I soon realized I was very ill-equipped for the trek in several ways:  not knowing where and how we would camp, not carrying warm clothes [nights in the green forests are chilly]or sheets for night stay, just one pair of socks which were on my feet and I had to return to work on Monday [being new to the job and hence no leave at credit]. I learnt that comfortable trekking shoes were needed, but I only had my ordinary sports shoes, the only pair I had, besides my cricket boots. I was wearing my cricket cap and custom-made black jeans and carrying a water bottle.  Girish was equipped with his jacket and so he lent me his sweater as I was not having my own at all. 

The drawbacks were to make me tense as I went through the day.  To add to these, I had learnt that this census would be of five days duration.  I was in a dilemma!

The trek began at about half past ten. Before we set off, we made 'walking sticks' from branches of shrubs grown behind the Temple.  


This was after trekking for two hours and resting a while.   
Beautiful views of the green forest. 


Our group taking a breather. The armed guard in khakhi is also seen. 

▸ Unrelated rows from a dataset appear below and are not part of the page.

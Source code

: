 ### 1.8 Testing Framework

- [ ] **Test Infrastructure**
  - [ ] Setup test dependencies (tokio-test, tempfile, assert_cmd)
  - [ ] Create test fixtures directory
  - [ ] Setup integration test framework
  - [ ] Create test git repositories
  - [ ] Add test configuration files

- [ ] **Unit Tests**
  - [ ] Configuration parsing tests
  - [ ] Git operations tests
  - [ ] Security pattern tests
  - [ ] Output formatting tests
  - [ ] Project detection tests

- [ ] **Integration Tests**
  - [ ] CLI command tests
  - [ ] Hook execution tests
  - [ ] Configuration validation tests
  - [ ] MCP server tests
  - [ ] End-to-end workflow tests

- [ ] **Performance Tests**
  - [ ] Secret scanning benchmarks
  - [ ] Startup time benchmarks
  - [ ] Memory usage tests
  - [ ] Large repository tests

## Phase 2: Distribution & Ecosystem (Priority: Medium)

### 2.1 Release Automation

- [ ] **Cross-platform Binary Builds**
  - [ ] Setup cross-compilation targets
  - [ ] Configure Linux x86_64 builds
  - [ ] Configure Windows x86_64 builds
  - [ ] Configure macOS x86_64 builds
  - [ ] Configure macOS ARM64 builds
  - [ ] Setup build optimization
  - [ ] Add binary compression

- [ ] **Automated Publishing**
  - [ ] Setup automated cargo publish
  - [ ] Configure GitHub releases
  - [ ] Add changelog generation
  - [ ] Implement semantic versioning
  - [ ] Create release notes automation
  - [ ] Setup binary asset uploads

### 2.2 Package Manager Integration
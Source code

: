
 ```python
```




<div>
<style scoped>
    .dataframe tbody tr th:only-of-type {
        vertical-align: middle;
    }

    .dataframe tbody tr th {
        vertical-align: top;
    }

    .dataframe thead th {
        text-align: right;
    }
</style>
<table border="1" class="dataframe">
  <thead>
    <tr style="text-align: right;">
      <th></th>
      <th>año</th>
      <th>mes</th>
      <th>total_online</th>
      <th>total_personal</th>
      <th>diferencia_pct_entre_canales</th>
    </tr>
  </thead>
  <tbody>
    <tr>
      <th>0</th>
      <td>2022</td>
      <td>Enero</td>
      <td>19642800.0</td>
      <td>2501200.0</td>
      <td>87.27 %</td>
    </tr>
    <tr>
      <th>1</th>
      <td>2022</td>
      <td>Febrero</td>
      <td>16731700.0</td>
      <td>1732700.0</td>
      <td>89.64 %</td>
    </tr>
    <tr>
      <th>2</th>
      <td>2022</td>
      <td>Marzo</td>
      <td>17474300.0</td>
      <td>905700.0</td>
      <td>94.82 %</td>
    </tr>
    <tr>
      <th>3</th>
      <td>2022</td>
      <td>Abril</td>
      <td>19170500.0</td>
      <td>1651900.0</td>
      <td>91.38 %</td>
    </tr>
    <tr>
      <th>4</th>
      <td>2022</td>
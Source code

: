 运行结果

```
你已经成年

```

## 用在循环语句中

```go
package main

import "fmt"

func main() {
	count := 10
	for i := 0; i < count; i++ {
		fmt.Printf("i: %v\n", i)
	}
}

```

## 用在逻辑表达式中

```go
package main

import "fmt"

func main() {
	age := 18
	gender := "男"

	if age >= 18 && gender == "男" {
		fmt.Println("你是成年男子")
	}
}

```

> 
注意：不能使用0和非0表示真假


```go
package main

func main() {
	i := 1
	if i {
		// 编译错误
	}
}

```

We were trekking in single file, making no noise.  Speaking had to be in soft tone.

The smell of the forest was heavenly.  Our group officer was explaining about the samples of dry animal poop that was in our path and what food they ate.  My sports shoes were soon proving inadequate.  In certain stretches of challenging [for newbies] terrain I had to hold on to the tall grass or embedded rocks to climb down or up slippery and steep paths. 

Mid way, we were at a place called 'Chammanahalla' for the lunch break and some freshening. It was on a small hillock.

  

The young man on the left [above] had some mountaineering experience.  He was showing some techniques on how to use our fingernails to grip and climb rocks. The depth behind that rock on which the boys are resting is not perceived in this shot.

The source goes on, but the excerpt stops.